ABOUT THIS EXERCISE |
"m(s) &= \lceil" appears in one line; retype that line and all lines following it through the end of the records, with nothing left out or added.

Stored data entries

___

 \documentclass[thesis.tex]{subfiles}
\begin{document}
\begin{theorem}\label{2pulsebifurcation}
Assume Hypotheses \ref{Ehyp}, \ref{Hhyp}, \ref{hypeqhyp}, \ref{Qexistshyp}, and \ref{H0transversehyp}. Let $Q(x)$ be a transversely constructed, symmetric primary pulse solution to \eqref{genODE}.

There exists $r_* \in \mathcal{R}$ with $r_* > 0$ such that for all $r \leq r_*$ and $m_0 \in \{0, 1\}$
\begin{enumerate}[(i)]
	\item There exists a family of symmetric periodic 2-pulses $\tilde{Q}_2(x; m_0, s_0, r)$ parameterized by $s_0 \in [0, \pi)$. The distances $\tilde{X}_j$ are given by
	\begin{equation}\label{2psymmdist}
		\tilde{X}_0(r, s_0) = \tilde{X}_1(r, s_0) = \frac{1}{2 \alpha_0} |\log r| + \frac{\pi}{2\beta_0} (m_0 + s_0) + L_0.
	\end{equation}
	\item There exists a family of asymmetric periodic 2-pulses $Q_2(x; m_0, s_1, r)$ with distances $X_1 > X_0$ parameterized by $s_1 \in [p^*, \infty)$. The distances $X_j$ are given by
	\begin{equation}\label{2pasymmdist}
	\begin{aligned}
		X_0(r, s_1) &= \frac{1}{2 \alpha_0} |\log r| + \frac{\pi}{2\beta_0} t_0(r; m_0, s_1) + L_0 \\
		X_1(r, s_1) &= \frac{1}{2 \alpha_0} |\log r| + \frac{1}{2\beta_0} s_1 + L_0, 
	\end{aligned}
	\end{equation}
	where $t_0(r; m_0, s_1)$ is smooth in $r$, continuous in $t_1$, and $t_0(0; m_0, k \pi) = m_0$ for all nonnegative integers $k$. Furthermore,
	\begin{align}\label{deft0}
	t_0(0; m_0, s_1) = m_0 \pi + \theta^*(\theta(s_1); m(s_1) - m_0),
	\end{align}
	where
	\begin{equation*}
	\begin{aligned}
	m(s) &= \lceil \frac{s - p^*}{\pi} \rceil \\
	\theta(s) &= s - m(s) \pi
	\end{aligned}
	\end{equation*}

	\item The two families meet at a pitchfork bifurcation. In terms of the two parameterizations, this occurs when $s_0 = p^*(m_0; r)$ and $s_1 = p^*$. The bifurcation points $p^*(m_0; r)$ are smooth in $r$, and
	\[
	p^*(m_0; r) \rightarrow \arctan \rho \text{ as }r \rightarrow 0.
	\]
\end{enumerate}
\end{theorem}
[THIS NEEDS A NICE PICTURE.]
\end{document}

___

WRITTEN ANSWER |
	m(s) &= \lceil \frac{s - p^*}{\pi} \rceil \\
	\theta(s) &= s - m(s) \pi
	\end{aligned}
	\end{equation*}

	\item The two families meet at a pitchfork bifurcation. In terms of the two parameterizations, this occurs when $s_0 = p^*(m_0; r)$ and $s_1 = p^*$. The bifurcation points $p^*(m_0; r)$ are smooth in $r$, and
	\[
	p^*(m_0; r) \rightarrow \arctan \rho \text{ as }r \rightarrow 0.
	\]
\end{enumerate}
\end{theorem}
[THIS NEEDS A NICE PICTURE.]
\end{document}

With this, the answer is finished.